The decision may force Target to pay more than it previously estimated to banks that want the retailer to pay their costs for when consumers sought new credit cards after the breach.
Hackers in late 2013 accessed Target’s point-of-sale system and obtained the credit card data of at least 40 million Target customers over a three-week period, one of the largest corporate data breaches. For months after, Target customers asked banks and other credit-card issuers to replace the cards that may have been compromised.
Target last month reached an agreement to pay $67 million to issuers of Visa cards for breach-related costs. A group of bank plaintiffs represented by Minneapolis attorney Charles Zimmerman continued to press for more, however, and last week made preliminary arguments before U.S. District Judge Paul Magnuson in St. Paul.

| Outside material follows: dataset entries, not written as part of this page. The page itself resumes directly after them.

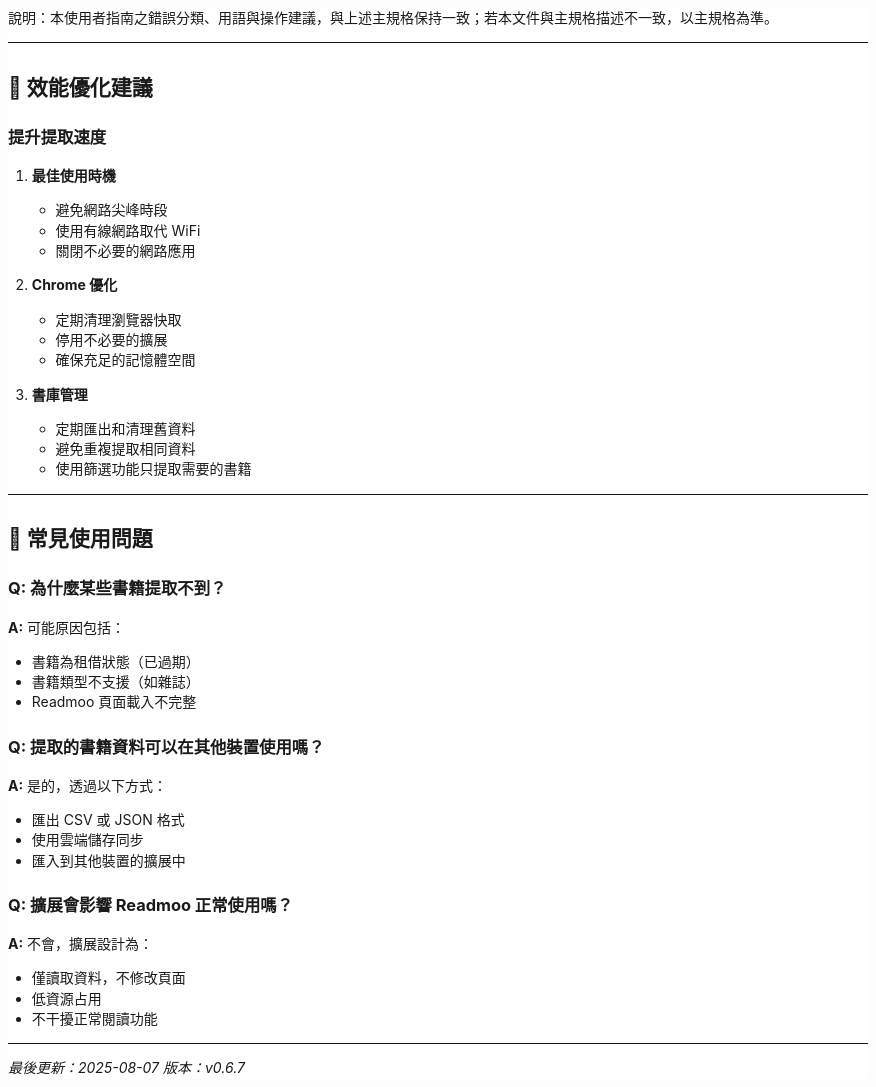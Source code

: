 說明：本使用者指南之錯誤分類、用語與操作建議，與上述主規格保持一致；若本文件與主規格描述不一致，以主規格為準。

---

## 🚀 效能優化建議

### 提升提取速度

1. **最佳使用時機**
   - 避免網路尖峰時段
   - 使用有線網路取代 WiFi
   - 關閉不必要的網路應用

2. **Chrome 優化**
   - 定期清理瀏覽器快取
   - 停用不必要的擴展
   - 確保充足的記憶體空間

3. **書庫管理**
   - 定期匯出和清理舊資料
   - 避免重複提取相同資料
   - 使用篩選功能只提取需要的書籍

---

## 📱 常見使用問題

### Q: 為什麼某些書籍提取不到？

**A:** 可能原因包括：

- 書籍為租借狀態（已過期）
- 書籍類型不支援（如雜誌）
- Readmoo 頁面載入不完整

### Q: 提取的書籍資料可以在其他裝置使用嗎？

**A:** 是的，透過以下方式：

- 匯出 CSV 或 JSON 格式
- 使用雲端儲存同步
- 匯入到其他裝置的擴展中

### Q: 擴展會影響 Readmoo 正常使用嗎？

**A:** 不會，擴展設計為：

- 僅讀取資料，不修改頁面
- 低資源占用
- 不干擾正常閱讀功能

---

_最後更新：2025-08-07_
_版本：v0.6.7_
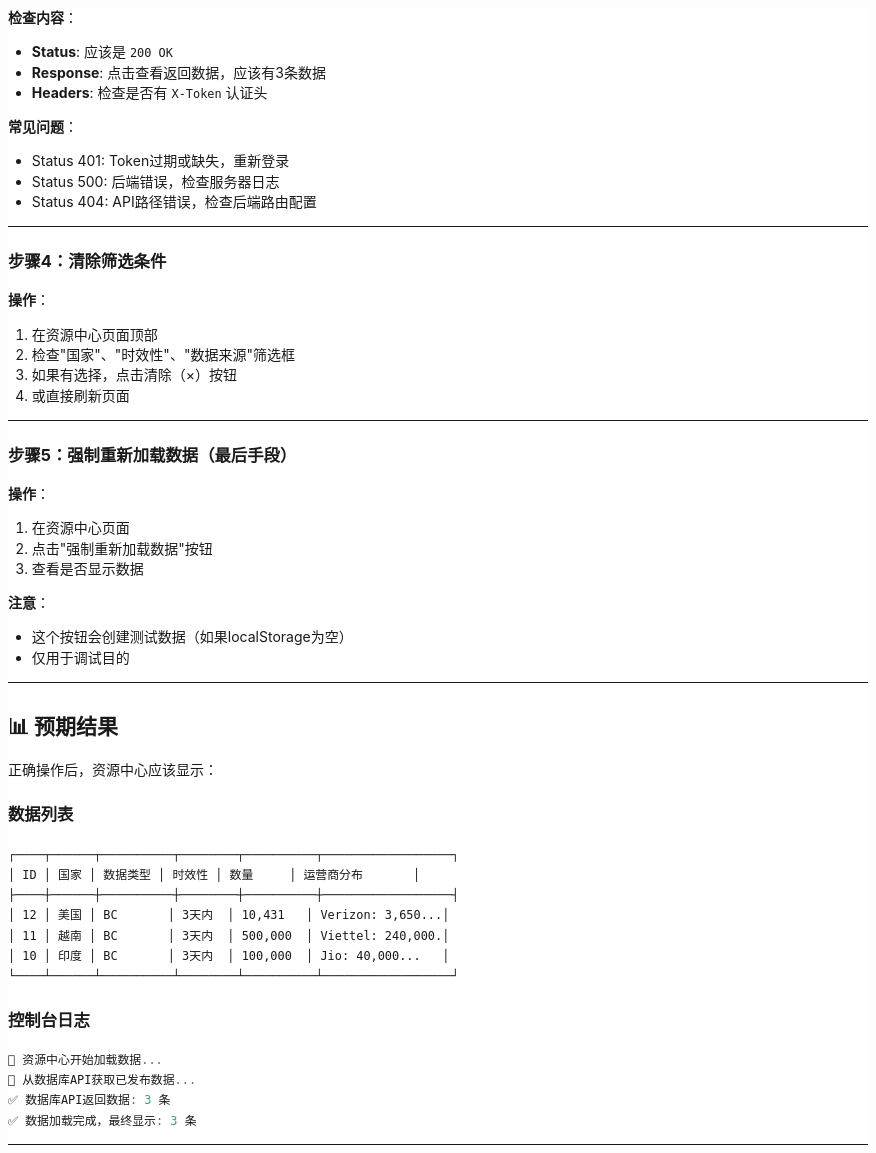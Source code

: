 **检查内容**：
- **Status**: 应该是 `200 OK`
- **Response**: 点击查看返回数据，应该有3条数据
- **Headers**: 检查是否有 `X-Token` 认证头

**常见问题**：
- Status 401: Token过期或缺失，重新登录
- Status 500: 后端错误，检查服务器日志
- Status 404: API路径错误，检查后端路由配置

---

### 步骤4：清除筛选条件

**操作**：
1. 在资源中心页面顶部
2. 检查"国家"、"时效性"、"数据来源"筛选框
3. 如果有选择，点击清除（×）按钮
4. 或直接刷新页面

---

### 步骤5：强制重新加载数据（最后手段）

**操作**：
1. 在资源中心页面
2. 点击"强制重新加载数据"按钮
3. 查看是否显示数据

**注意**：
- 这个按钮会创建测试数据（如果localStorage为空）
- 仅用于调试目的

---

## 📊 预期结果

正确操作后，资源中心应该显示：

### 数据列表
```
┌────┬──────┬──────────┬────────┬──────────┬──────────────────┐
│ ID │ 国家 │ 数据类型 │ 时效性 │ 数量     │ 运营商分布       │
├────┼──────┼──────────┼────────┼──────────┼──────────────────┤
│ 12 │ 美国 │ BC       │ 3天内  │ 10,431   │ Verizon: 3,650...│
│ 11 │ 越南 │ BC       │ 3天内  │ 500,000  │ Viettel: 240,000.│
│ 10 │ 印度 │ BC       │ 3天内  │ 100,000  │ Jio: 40,000...   │
└────┴──────┴──────────┴────────┴──────────┴──────────────────┘
```

### 控制台日志
```javascript
🔄 资源中心开始加载数据...
💾 从数据库API获取已发布数据...
✅ 数据库API返回数据: 3 条
✅ 数据加载完成，最终显示: 3 条
```

---
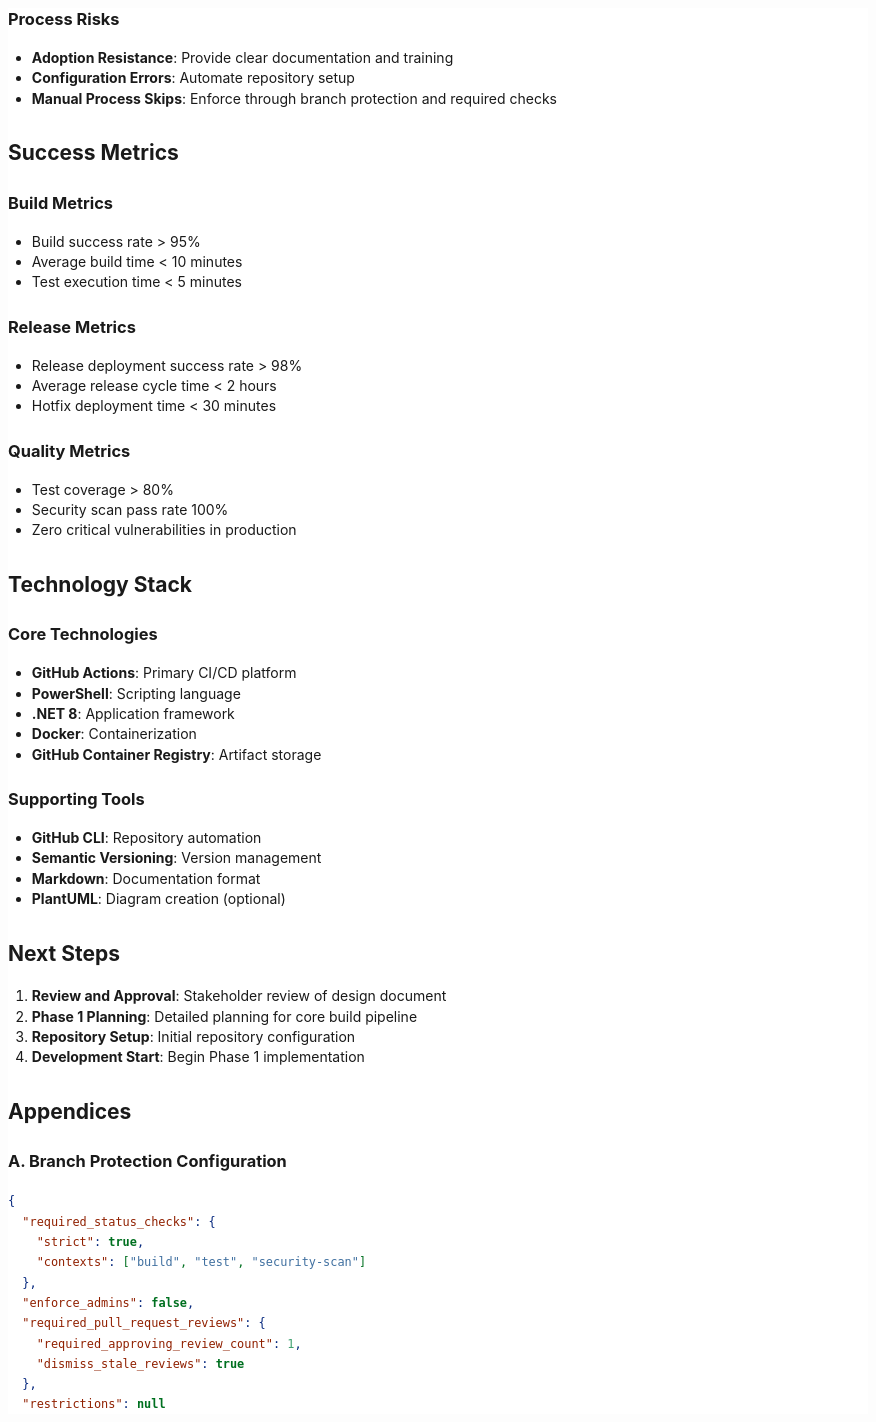 ### Process Risks
- **Adoption Resistance**: Provide clear documentation and training
- **Configuration Errors**: Automate repository setup
- **Manual Process Skips**: Enforce through branch protection and required checks

## Success Metrics

### Build Metrics
- Build success rate > 95%
- Average build time < 10 minutes
- Test execution time < 5 minutes

### Release Metrics
- Release deployment success rate > 98%
- Average release cycle time < 2 hours
- Hotfix deployment time < 30 minutes

### Quality Metrics
- Test coverage > 80%
- Security scan pass rate 100%
- Zero critical vulnerabilities in production

## Technology Stack

### Core Technologies
- **GitHub Actions**: Primary CI/CD platform
- **PowerShell**: Scripting language
- **.NET 8**: Application framework
- **Docker**: Containerization
- **GitHub Container Registry**: Artifact storage

### Supporting Tools
- **GitHub CLI**: Repository automation
- **Semantic Versioning**: Version management
- **Markdown**: Documentation format
- **PlantUML**: Diagram creation (optional)

## Next Steps

1. **Review and Approval**: Stakeholder review of design document
2. **Phase 1 Planning**: Detailed planning for core build pipeline
3. **Repository Setup**: Initial repository configuration
4. **Development Start**: Begin Phase 1 implementation

## Appendices

### A. Branch Protection Configuration
```json
{
  "required_status_checks": {
    "strict": true,
    "contexts": ["build", "test", "security-scan"]
  },
  "enforce_admins": false,
  "required_pull_request_reviews": {
    "required_approving_review_count": 1,
    "dismiss_stale_reviews": true
  },
  "restrictions": null
```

Magnuson certified those plaintiffs as a class, giving them more leverage in negotiations with Target or in a potential trial.
“We will provide notice to financial institutions that are now members of this class, and look forward to obtaining proper compensation for the losses they suffered from the Target breach,” Zimmerman said in a statement.
A Target spokeswoman said the company was disappointed in the ruling and will consider its next steps after executives have reviewed it.
The company last month estimated it has incurred $264 million in breach-related costs, including funds it has set aside to cover litigation. Insurance has covered about $90 million.
The National Association of Federal Credit Unions issued a statement praising the ruling and repeating its view that credit unions need to be fully paid for their costs related to the breach.